# diy LED light hood?



## neilshieh (Jun 24, 2010)

if LED lights seem so efficient then why can't we build our own? any ideas on how to build a fixture?


----------



## freydo (Jan 7, 2006)

it's mainly cost and practicality. a long time member was looking into it, and made some for testing purposes. i think it was gomer... not positive though.


----------



## SAplantNerd (Aug 9, 2009)

also the problem is getting rid of the heat. the high power LEDs emit alot of heat as well as the driver(well that also depends on brand and if you go diy or not). im also looking at building my own hood for a nano tank. but look on the marine forums as a lot of those guys are going LED and some of them have built some nice hoods.


----------



## mfgann (Nov 10, 2010)

Actually, they should put out less heat for the amount of light you are getting out. Wattage is a measurement of the power consumed by a device. The reason we've used fluorescents instead of incandescent lights for so long is that the light output/watt is a lot higher (remember the spiral CFLs a 13W is about as bright as a 60W incandescent). LEDs are even more efficient than florescent lights, so you should have less heat to deal with. Not saying they won't get hot, just that it shouldn't be much different than florescent lights. I think the biggest issue is actually getting some sort of standard way to hook them up. Florescent fixtures are pretty commonplace. LEDs don't go in any standard socket, and have to have something driving them (they are DC, and need some form of current limiting, or they'll pop). I think as technology catches up and LED lights become more commonplace it will be easier to retrofit something.


----------



## neilshieh (Jun 24, 2010)

like recently i've been seeing those LED light bulbs... in the shape of incandescent light but instead of using a filament its filled with LED's. LED's don't produce much heat... i have a water wonders tank with an 9 LED fixture. i'm going to gut it and experiment .
using DC would be too expensive to power LED's for 8 hours + a day. If a hood was to be built some kind of transformer would need to be made to turn down the watts and convert from AC to DC...
Pity is that marineland has those double bright LED hoods and are not about to share any secrets or materials...


----------



## Thorald (Aug 8, 2009)

Hi,

I was also thinking about this. Because I have an electronics background (only from school), so the first thing that popped up in my mind was to use something I know. I wanted to try it with high efficiency LEDs like these: 14000mcd 100Packs White 5Mm Led. My 11W CFL that I use for my nano is rated at 900cd, so I would need 64 of these to get a similar amount of light :-O This makes about 3.8Watts, so that not too shabby.
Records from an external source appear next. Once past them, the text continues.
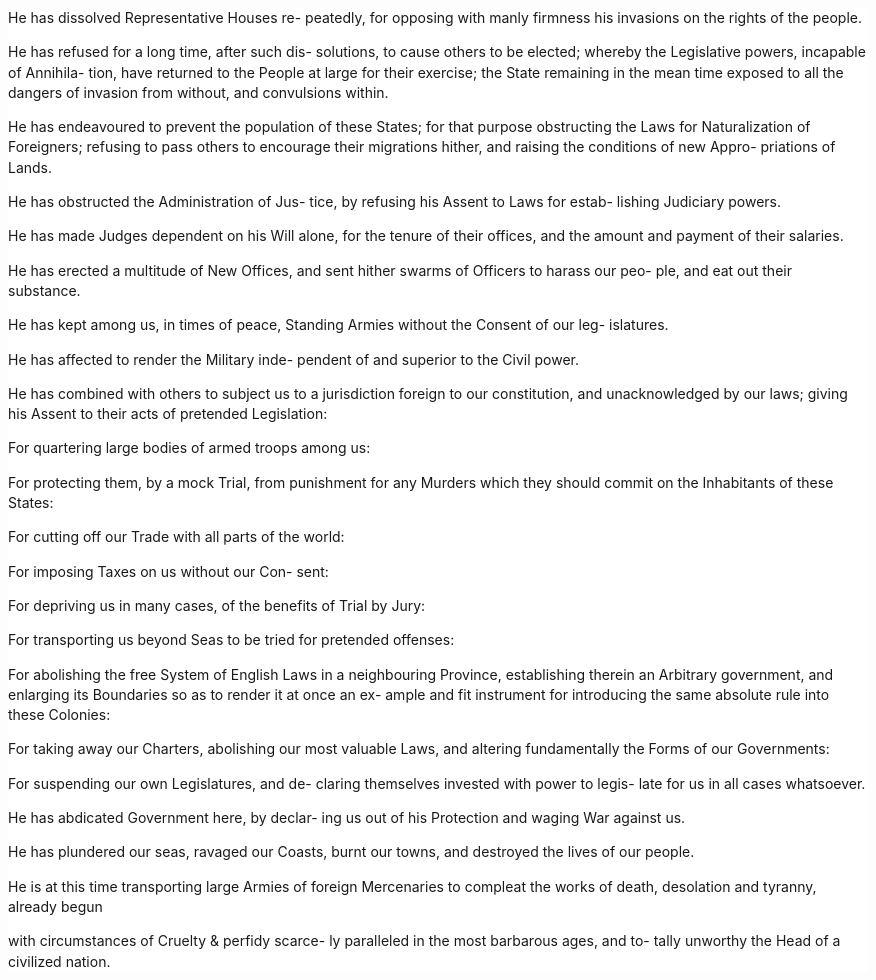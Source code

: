 He has dissolved Representative Houses re- peatedly, for opposing with manly firmness his invasions on the rights of the people.

He has refused for a long time, after such dis- solutions, to cause others to be elected; whereby the Legislative powers, incapable of Annihila- tion, have returned to the People at large for their exercise; the State remaining in the mean time exposed to all the dangers of invasion from without, and convulsions within.

He has endeavoured to prevent the population of these States; for that purpose obstructing the Laws for Naturalization of Foreigners; refusing to pass others to encourage their migrations hither, and raising the conditions of new Appro- priations of Lands.

He has obstructed the Administration of Jus- tice, by refusing his Assent to Laws for estab- lishing Judiciary powers.

He has made Judges dependent on his Will alone, for the tenure of their offices, and the amount and payment of their salaries.

He has erected a multitude of New Offices, and sent hither swarms of Officers to harass our peo- ple, and eat out their substance.

He has kept among us, in times of peace, Standing Armies without the Consent of our leg- islatures.

He has affected to render the Military inde- pendent of and superior to the Civil power.

He has combined with others to subject us to a jurisdiction foreign to our constitution, and unacknowledged by our laws; giving his Assent to their acts of pretended Legislation:

For quartering large bodies of armed troops among us:

For protecting them, by a mock Trial, from punishment for any Murders which they should commit on the Inhabitants of these States:

For cutting off our Trade with all parts of the world:

For imposing Taxes on us without our Con- sent:

For depriving us in many cases, of the benefits of Trial by Jury:

For transporting us beyond Seas to be tried for pretended offenses:

For abolishing the free System of English Laws in a neighbouring Province, establishing therein an Arbitrary government, and enlarging its Boundaries so as to render it at once an ex- ample and fit instrument for introducing the same absolute rule into these Colonies:

For taking away our Charters, abolishing our most valuable Laws, and altering fundamentally the Forms of our Governments:

For suspending our own Legislatures, and de- claring themselves invested with power to legis- late for us in all cases whatsoever.

He has abdicated Government here, by declar- ing us out of his Protection and waging War against us.

He has plundered our seas, ravaged our Coasts, burnt our towns, and destroyed the lives of our people.

He is at this time transporting large Armies of foreign Mercenaries to compleat the works of death, desolation and tyranny, already begun

with circumstances of Cruelty & perfidy scarce- ly paralleled in the most barbarous ages, and to- tally unworthy the Head of a civilized nation.
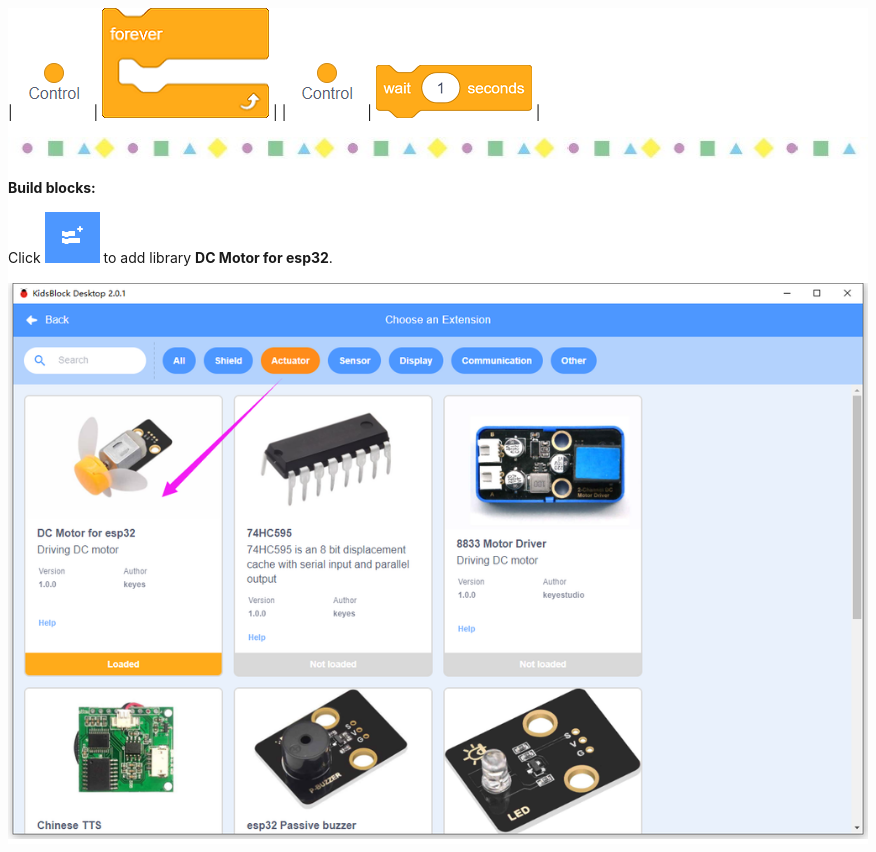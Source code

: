 | ![Control](media/Control.png) |           ![forever](media/forever.png)           |
| ![Control](media/Control.png) |              ![wait](media/wait.png)              |

![line5](media/line5.png)

**Build blocks:**

Click ![add](media/add.png) to add library **DC Motor for esp32**.

![3907](media/3907.png)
Also take into account that the spectrum probably isn't that great, so you'll also have to replace some of the white LED's with red and blue ones. There are also yellow LEDs, but I don't know if plants need yellow (it's probably a combination of 2 colours anyway). You won't be needing green LEDs. Do plants benefit from ultra violet and infra red?

You will also need to make a current supply and the entire things is going to need a DC power supply. It's not going to be expensive (maybe 20$ for the entire thing, if you have some parts laying around even less), but it's going to be a big job to solder the entire thing.

I was thinking of making this for a 3gallon tank (this will compare to 3W/gallon, so I will have to use less LEDs) to breed daphnia. If you're going to be needing more than 100LEDs you would probably be better of buying high power LEDs. The site I've linked to also sells 2W LEDs and LED drivers. They also sell the screw in replacement LED bulbs, but I'm not convinced by the colour temperature.


----------



## bamboosharkbark (Dec 27, 2010)

hey there, I will be building mine soon, it's very simple and for me ended up being a very cheap lighting solution considering both how long the finished product will last and also how versatile the end up working. More importantly the cost of the parts and shipping the parts to me was less than I'd have payed for a 2 bulb t5 fixture to be sent. Where I live its hard to get planted aquarium supplies so one must usually oder internationally... 
Basically I got the idea from the nano-reefer forums:
http://www.nano-reef.com/forums/index.php?showtopic=186982
http://www.nano-reef.com/forums/index.php?showtopic=200335

I found this video series on youtube very helpful too:





you can buy them and pretty much everything you'll need here: 
http://www.rapidled.com

I chose to use 3w Cree leds for my project, some have already arrived. 9 cool white (~6500k), 9 warm white (~2800K) and one blue and one red. The leds will use Mean Well ELN-60-48P dimmable driver to power them and for the beginning ill be using a potentiometer to adjust the light intensity. Later probably try an arduino... SO by adjusting light intensity with the dimmer the color temp even changes a bit too and in practice gives me a huge amount of versatility. Also lenses/optics are very important with leds and play big role in the amount of light that reaches the bottom of the tank. Lenses for the LEDS will usually also be offered together with them. I'm using mostly 65 degree lenses. They are like the led equivalent of reflectors.
Concerning heat, you can use an aluminum heat sink and sometimes also a fan to get the heat away from the high power LEDS, since heat would shorten their lifespan and decrease light output. It sounds hard but its definitely manageable and worth the effort for the quality. 
Theres alot to learn and I wish you success!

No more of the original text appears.